What you have to do
From the material below, copy each line that holds the word "control".

·····

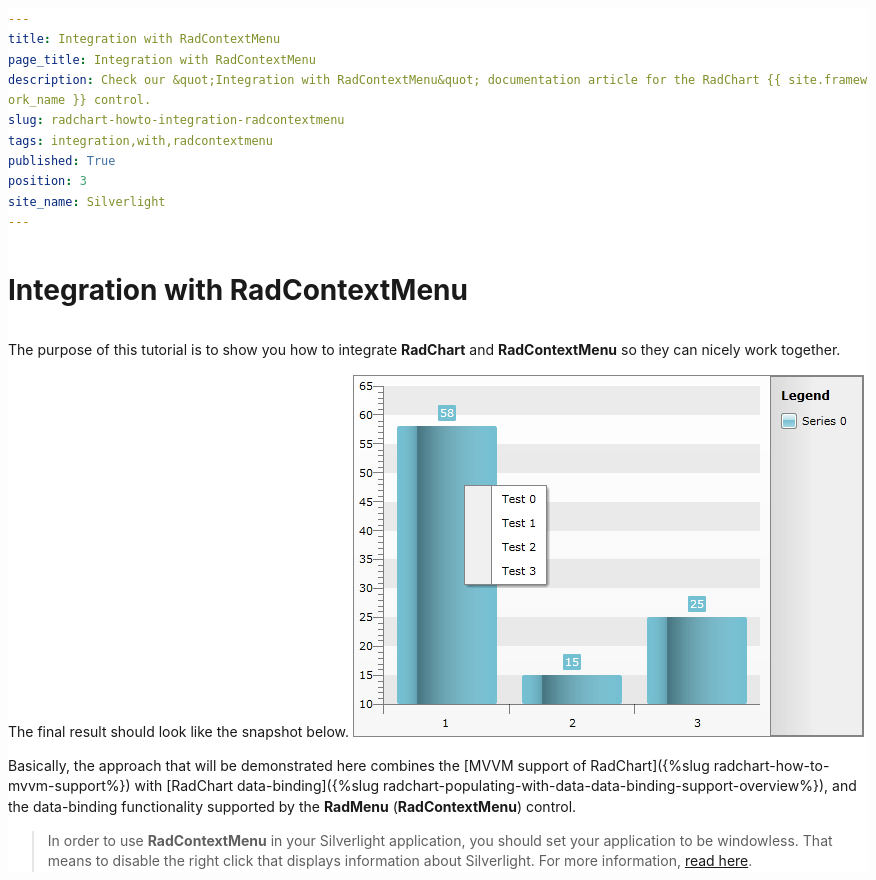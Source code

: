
 ```yaml
---
title: Integration with RadContextMenu
page_title: Integration with RadContextMenu
description: Check our &quot;Integration with RadContextMenu&quot; documentation article for the RadChart {{ site.framework_name }} control.
slug: radchart-howto-integration-radcontextmenu
tags: integration,with,radcontextmenu
published: True
position: 3
site_name: Silverlight
---
```


# Integration with RadContextMenu



## 

The purpose of this tutorial is to show you how to integrate __RadChart__ and __RadContextMenu__ so they can nicely work together.

The final result should look like the snapshot below.
![{{ site.framework_name }} RadChart  ](images/RadChart_HowToRadContextMenuIntegration_010.png)

Basically, the approach that will be demonstrated here combines the [MVVM support of RadChart]({%slug radchart-how-to-mvvm-support%}) with [RadChart data-binding]({%slug radchart-populating-with-data-data-binding-support-overview%}), and the data-binding functionality supported by the __RadMenu__ (__RadContextMenu__) control.

>In order to use __RadContextMenu__ in your Silverlight application, you should set your application to be windowless. That means to disable the right click that displays information about Silverlight. For more information, [read here](http://www.telerik.com/help/silverlight/contextmenu-set-windowsless-application.html).
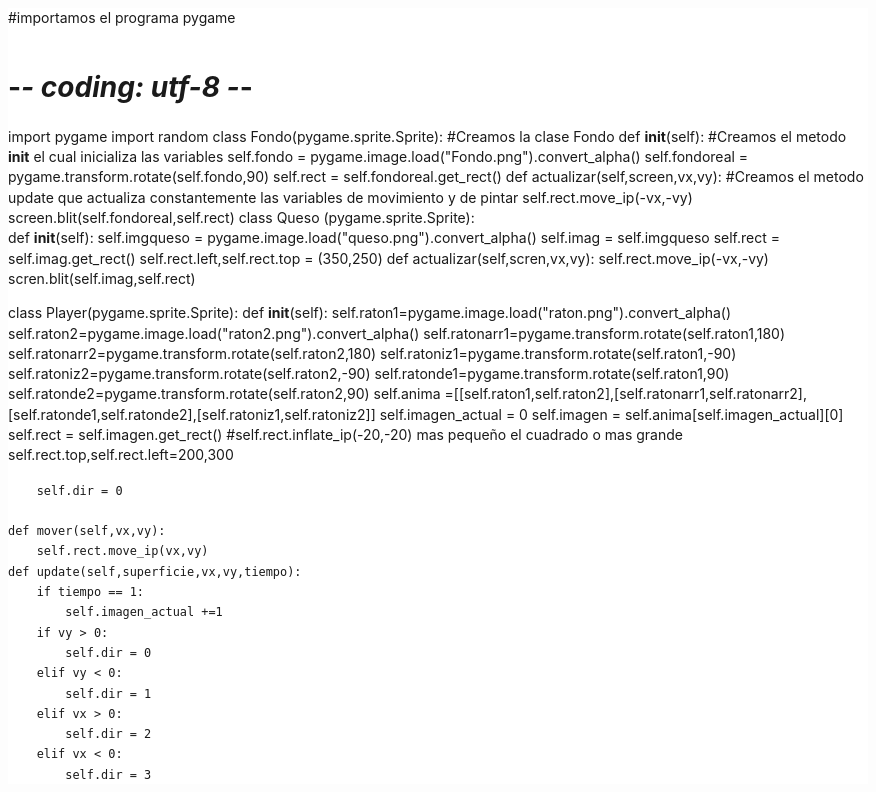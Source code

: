 #importamos el programa pygame 
# -*- coding: utf-8 -*-
import pygame
import random
class Fondo(pygame.sprite.Sprite): #Creamos la clase Fondo
    def __init__(self): #Creamos el metodo __init__ el cual inicializa las variables
        self.fondo = pygame.image.load("Fondo.png").convert_alpha()
        self.fondoreal = pygame.transform.rotate(self.fondo,90)
        self.rect = self.fondoreal.get_rect()
    def actualizar(self,screen,vx,vy): #Creamos el metodo update que actualiza constantemente las variables de movimiento y de pintar
        self.rect.move_ip(-vx,-vy)
        screen.blit(self.fondoreal,self.rect)
class Queso (pygame.sprite.Sprite):    
    def __init__(self):
        self.imgqueso = pygame.image.load("queso.png").convert_alpha()
        self.imag = self.imgqueso
        self.rect = self.imag.get_rect()
        self.rect.left,self.rect.top = (350,250) 
    def actualizar(self,scren,vx,vy):
        self.rect.move_ip(-vx,-vy)
        scren.blit(self.imag,self.rect)
        
class Player(pygame.sprite.Sprite):
    def __init__(self):
        self.raton1=pygame.image.load("raton.png").convert_alpha()
        self.raton2=pygame.image.load("raton2.png").convert_alpha()
        self.ratonarr1=pygame.transform.rotate(self.raton1,180)
        self.ratonarr2=pygame.transform.rotate(self.raton2,180)
        self.ratoniz1=pygame.transform.rotate(self.raton1,-90)
        self.ratoniz2=pygame.transform.rotate(self.raton2,-90)
        self.ratonde1=pygame.transform.rotate(self.raton1,90)
        self.ratonde2=pygame.transform.rotate(self.raton2,90)
        self.anima =[[self.raton1,self.raton2],[self.ratonarr1,self.ratonarr2],
                    [self.ratonde1,self.ratonde2],[self.ratoniz1,self.ratoniz2]]
        self.imagen_actual = 0
        self.imagen = self.anima[self.imagen_actual][0]
        self.rect = self.imagen.get_rect()
        #self.rect.inflate_ip(-20,-20) mas pequeño el cuadrado o mas grande
        self.rect.top,self.rect.left=200,300
        
        self.dir = 0
        
    def mover(self,vx,vy):
        self.rect.move_ip(vx,vy)
    def update(self,superficie,vx,vy,tiempo):
        if tiempo == 1:
            self.imagen_actual +=1
        if vy > 0:
            self.dir = 0
        elif vy < 0:           
            self.dir = 1
        elif vx > 0:
            self.dir = 2
        elif vx < 0:
            self.dir = 3
        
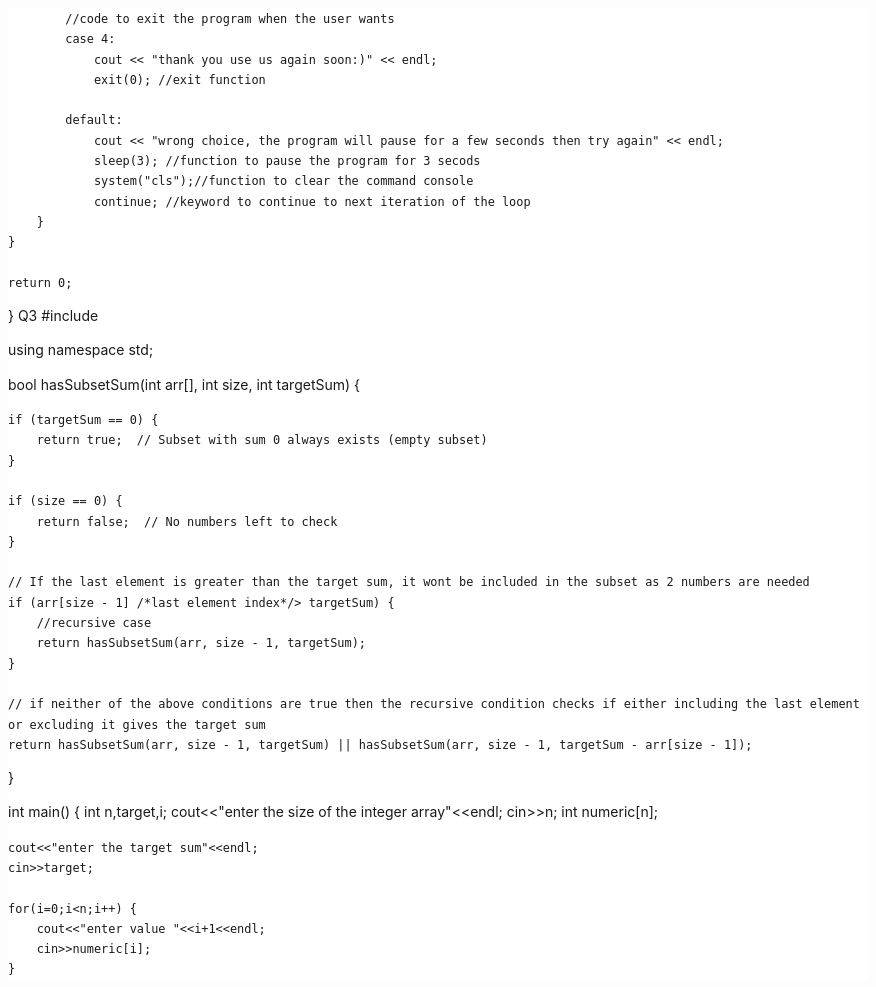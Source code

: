             //code to exit the program when the user wants
            case 4:
                cout << "thank you use us again soon:)" << endl;
                exit(0); //exit function

            default:
                cout << "wrong choice, the program will pause for a few seconds then try again" << endl;
                sleep(3); //function to pause the program for 3 secods
                system("cls");//function to clear the command console
                continue; //keyword to continue to next iteration of the loop
        }
    }

    return 0;
}
Q3
#include<iostream>

using namespace std;

bool hasSubsetSum(int arr[], int size, int targetSum) {
	
	if (targetSum == 0) {
        return true;  // Subset with sum 0 always exists (empty subset)
    }
    
    if (size == 0) {
        return false;  // No numbers left to check
    }

    // If the last element is greater than the target sum, it wont be included in the subset as 2 numbers are needed
    if (arr[size - 1] /*last element index*/> targetSum) {
        //recursive case
		return hasSubsetSum(arr, size - 1, targetSum);
    }

    // if neither of the above conditions are true then the recursive condition checks if either including the last element or excluding it gives the target sum
    return hasSubsetSum(arr, size - 1, targetSum) || hasSubsetSum(arr, size - 1, targetSum - arr[size - 1]);
}



int main() {
	int n,target,i;
	cout<<"enter the size of the integer array"<<endl;
	cin>>n;
	int numeric[n];
	
	cout<<"enter the target sum"<<endl;
	cin>>target;
	
	for(i=0;i<n;i++) {
		cout<<"enter value "<<i+1<<endl;
		cin>>numeric[i];
	}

·····

Answer to this problem
description: Check our &quot;Integration with RadContextMenu&quot; documentation article for the RadChart {{ site.framework_name }} control.
Basically, the approach that will be demonstrated here combines the [MVVM support of RadChart]({%slug radchart-how-to-mvvm-support%}) with [RadChart data-binding]({%slug radchart-populating-with-data-data-binding-support-overview%}), and the data-binding functionality supported by the __RadMenu__ (__RadContextMenu__) control.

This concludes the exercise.